April 4 (Bloomberg) -- Bovespa-index futures dropped after Citigroup Inc. lowered its forecast for Brazil’s benchmark equity gauge, citing the outlook for inflation and growth in Latin America’s largest economy.
Clothing retailer Cia. Hering may be active after Banco Santander raised its recommendation to buy. OGX Petroleo & Gas Participacoes SA, the oil company controlled by billionaire Eike Batista, may move after Standard & Poor’s cut its credit rating to B- from B and said it may downgrade the producer again this year if it doesn’t make progress toward improving liquidity.
Bovespa-index futures contracts expiring this month fell 0.2 percent to 55,490 at 9:17 a.m. in Sao Paulo. The real gained 0.2 percent to 2.0205 per dollar.
Citigroup lowered its year-end forecast for the Bovespa to 65,000 from 70,000, according to a research note sent to clients. The gauge closed up 1.2 percent at 55,562.74 yesterday.

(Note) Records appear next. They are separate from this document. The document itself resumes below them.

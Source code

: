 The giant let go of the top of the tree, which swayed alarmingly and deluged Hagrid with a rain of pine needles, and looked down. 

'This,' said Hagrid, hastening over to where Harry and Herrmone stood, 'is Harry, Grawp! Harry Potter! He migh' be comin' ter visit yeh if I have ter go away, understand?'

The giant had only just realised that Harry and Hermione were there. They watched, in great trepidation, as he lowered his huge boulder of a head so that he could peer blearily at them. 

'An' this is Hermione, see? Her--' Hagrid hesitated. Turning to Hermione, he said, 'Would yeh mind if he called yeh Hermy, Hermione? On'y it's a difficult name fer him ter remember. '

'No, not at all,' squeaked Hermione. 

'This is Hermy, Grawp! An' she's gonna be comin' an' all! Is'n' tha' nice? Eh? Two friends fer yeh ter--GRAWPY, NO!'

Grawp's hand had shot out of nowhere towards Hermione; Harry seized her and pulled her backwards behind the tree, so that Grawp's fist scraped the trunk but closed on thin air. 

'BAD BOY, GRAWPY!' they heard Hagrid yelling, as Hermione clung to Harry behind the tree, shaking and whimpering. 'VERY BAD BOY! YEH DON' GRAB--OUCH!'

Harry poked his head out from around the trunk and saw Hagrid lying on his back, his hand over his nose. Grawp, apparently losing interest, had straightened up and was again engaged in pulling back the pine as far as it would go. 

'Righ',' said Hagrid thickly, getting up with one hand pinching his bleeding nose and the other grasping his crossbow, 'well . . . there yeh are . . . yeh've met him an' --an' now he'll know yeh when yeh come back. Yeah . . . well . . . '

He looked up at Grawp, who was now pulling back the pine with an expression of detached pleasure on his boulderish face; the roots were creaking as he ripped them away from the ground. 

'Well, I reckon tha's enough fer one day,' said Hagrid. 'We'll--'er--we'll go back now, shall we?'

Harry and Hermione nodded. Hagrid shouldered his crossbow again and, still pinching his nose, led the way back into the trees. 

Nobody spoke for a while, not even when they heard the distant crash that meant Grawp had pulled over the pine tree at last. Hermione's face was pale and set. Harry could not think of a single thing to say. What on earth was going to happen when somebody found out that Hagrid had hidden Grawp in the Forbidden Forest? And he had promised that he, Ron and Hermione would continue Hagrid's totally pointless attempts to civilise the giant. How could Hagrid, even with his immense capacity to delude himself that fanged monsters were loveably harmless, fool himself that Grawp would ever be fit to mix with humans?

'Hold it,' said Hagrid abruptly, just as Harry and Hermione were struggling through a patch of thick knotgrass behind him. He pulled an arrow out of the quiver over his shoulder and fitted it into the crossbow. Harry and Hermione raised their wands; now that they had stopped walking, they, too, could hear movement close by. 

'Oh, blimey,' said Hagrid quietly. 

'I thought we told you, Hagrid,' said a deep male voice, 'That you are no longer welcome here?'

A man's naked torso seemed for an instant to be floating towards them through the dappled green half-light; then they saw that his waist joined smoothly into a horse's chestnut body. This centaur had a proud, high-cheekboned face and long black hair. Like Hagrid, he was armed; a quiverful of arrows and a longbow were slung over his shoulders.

“The macro framework is indecisive and inflation too high; growth is anaemic,” Stephen Graham, a Sao Paulo-based analyst, and Nicolas Riva, based in New York, wrote. “We do believe business reality on the ground is better than the prevailing market mood, but the uphill struggle to change the mood keeps getting steeper.”
The Bovespa has retreated 12 percent from this year’s high on Jan. 3 amid concern accelerating inflation may curb Brazil’s economic recovery and the government’s interventionist policies will hurt profits in industries including utilities and energy. The MSCI BRIC Index of shares in Brazil, Russia, India and China has lost 7.8 percent over the same period.
Brazil’s benchmark equity gauge trades at 11.1 times analysts’ earnings estimates for the next four quarters, compared with 10.5 for the MSCI Emerging Markets Index of 21 developing nations’ equities, data compiled by Bloomberg show.
Trading volume for stocks in Sao Paulo was 7.35 billion reais ($3.6 billion) yesterday, which compares with a daily average of 7.46 billion reais this year through April 2, according to data compiled by the exchange.